Here’s a hint:
1) We’re in the middle of a craft brewing boom, with more than a dozen breweries and distilleries in operation nationwide—more than at any other time since Prohibition—making craft beer (and cider) an increasingly viable option for consumers.
2) Beer is selling by the truckload in America—growing at a rate greater than inflation and higher than any time in over a century—helped along by several factors: declining unemployment, growing demographics, more choices for consumers at less expensive prices, and an increasingly sophisticated craft beer industry.

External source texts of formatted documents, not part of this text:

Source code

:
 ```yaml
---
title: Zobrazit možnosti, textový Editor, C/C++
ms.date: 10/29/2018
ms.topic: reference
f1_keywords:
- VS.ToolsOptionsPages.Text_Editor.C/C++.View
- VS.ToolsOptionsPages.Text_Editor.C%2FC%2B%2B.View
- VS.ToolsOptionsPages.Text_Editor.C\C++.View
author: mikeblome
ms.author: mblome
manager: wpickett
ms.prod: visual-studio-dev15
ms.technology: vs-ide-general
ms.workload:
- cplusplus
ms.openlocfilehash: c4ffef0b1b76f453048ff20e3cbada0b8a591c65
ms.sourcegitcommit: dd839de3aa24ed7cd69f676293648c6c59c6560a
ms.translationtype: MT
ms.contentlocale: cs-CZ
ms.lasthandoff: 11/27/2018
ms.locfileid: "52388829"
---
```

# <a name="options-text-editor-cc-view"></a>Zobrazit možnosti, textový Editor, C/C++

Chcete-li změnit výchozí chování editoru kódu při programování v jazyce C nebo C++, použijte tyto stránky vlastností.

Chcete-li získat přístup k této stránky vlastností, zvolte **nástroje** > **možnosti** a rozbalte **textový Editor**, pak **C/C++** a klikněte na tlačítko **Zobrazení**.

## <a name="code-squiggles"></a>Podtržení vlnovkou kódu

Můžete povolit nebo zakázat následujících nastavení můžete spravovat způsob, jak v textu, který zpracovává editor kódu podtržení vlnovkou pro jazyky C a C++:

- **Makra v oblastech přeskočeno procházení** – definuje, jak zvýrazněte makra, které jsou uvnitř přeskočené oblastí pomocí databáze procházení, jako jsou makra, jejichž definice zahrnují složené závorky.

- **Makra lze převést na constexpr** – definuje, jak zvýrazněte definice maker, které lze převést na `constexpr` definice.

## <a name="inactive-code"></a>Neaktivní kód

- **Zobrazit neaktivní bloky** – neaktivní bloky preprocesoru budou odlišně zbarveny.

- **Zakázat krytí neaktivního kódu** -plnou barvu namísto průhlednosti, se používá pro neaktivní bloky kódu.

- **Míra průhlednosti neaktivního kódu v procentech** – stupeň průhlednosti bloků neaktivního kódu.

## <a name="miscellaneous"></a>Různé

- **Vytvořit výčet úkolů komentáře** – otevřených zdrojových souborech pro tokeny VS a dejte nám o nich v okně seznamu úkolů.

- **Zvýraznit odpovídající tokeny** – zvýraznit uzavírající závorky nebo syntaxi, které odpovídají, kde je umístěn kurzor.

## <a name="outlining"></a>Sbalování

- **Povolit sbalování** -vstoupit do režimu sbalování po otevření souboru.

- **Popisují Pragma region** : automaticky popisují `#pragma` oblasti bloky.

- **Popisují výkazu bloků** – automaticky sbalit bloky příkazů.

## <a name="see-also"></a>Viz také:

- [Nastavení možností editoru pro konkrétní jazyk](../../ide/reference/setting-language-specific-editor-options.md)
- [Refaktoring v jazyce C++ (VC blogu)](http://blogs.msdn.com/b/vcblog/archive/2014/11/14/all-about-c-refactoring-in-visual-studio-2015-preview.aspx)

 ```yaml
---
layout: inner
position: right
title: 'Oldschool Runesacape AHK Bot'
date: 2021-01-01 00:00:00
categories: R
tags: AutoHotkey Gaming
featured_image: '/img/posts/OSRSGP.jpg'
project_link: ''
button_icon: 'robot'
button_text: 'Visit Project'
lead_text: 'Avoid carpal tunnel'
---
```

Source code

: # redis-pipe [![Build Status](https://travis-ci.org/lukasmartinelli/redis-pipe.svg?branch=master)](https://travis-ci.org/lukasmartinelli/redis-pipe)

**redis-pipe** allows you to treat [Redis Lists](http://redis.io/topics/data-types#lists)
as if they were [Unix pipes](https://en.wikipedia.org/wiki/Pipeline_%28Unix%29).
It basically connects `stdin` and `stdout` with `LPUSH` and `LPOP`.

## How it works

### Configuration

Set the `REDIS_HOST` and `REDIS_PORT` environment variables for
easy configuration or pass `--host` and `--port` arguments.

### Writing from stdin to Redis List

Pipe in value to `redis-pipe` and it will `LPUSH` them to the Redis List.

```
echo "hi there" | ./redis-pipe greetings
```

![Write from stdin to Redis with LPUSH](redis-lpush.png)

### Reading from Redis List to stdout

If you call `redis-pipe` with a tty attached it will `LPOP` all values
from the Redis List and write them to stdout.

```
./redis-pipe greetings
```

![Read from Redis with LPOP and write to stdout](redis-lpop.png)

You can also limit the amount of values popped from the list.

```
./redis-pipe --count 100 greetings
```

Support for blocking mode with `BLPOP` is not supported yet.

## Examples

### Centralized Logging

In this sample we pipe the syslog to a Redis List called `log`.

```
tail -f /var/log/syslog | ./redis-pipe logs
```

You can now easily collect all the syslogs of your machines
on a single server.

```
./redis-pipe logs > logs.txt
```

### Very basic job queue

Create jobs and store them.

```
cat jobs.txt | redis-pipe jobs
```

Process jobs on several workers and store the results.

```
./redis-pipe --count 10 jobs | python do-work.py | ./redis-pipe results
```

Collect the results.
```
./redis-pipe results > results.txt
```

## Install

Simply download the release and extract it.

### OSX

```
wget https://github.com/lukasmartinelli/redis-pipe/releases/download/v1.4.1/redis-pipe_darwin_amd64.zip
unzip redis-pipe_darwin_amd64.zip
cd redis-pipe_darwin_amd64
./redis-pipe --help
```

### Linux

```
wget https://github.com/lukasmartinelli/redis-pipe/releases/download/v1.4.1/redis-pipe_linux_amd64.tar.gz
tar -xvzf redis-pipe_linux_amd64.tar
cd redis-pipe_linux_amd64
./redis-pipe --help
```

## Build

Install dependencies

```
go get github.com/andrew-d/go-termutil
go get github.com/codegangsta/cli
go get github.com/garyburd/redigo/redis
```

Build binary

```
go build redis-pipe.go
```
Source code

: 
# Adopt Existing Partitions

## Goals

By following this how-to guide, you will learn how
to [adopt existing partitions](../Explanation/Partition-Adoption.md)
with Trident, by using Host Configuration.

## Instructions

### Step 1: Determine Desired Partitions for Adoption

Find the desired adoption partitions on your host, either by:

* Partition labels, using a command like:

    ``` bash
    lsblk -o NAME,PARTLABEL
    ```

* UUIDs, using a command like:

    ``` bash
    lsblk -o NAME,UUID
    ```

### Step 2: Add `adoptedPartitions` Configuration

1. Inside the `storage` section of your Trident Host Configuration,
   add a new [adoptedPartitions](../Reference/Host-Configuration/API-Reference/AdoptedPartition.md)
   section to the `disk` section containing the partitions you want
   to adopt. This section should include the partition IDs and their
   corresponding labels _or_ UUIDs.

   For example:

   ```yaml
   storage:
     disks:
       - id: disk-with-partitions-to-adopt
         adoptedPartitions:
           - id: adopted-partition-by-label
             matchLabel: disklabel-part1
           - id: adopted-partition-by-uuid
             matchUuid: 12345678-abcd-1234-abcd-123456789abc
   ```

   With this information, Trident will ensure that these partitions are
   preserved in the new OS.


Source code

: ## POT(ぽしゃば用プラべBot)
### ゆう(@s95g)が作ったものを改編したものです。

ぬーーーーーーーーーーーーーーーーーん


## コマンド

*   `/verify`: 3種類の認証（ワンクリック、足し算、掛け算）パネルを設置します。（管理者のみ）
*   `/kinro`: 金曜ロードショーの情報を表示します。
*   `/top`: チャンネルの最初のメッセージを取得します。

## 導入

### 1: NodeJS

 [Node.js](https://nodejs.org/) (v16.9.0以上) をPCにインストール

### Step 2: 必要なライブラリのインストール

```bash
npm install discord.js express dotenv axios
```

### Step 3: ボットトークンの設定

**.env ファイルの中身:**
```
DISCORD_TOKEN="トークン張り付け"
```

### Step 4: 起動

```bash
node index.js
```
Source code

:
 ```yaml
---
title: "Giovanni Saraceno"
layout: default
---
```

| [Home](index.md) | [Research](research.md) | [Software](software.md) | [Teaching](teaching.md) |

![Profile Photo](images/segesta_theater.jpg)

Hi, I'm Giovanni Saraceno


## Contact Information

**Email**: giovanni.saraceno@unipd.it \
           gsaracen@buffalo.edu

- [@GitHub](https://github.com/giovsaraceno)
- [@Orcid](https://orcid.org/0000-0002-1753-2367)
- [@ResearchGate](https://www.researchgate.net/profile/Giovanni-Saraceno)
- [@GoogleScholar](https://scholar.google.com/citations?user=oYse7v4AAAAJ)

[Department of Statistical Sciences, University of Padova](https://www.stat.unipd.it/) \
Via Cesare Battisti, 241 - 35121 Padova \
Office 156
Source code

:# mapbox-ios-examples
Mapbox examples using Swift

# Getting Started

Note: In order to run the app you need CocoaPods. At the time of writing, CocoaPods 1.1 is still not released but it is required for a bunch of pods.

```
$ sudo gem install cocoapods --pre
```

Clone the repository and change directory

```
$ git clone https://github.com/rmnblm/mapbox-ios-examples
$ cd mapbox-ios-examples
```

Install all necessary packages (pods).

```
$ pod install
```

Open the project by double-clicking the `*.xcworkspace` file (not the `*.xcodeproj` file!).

3) The craft beer industry may be expanding at an impressive clip. “The number of craft breweries will grow from nearly 20 to over 150 by 2020, up from roughly 400 today,” according to the Brewers Association. This number, of course, doesn’t include the many small and independent breweries that still struggle to break even. (The Brewers Association notes that “The number of breweries actually closed in 2016 was nearly the same as the increase in total breweries over 2015.”) While a decline in the number of breweries is a fair concern (though the number of craft-related jobs is still growing at the rate of the overall economy), the actual number of craft-related jobs is still booming (see chart below).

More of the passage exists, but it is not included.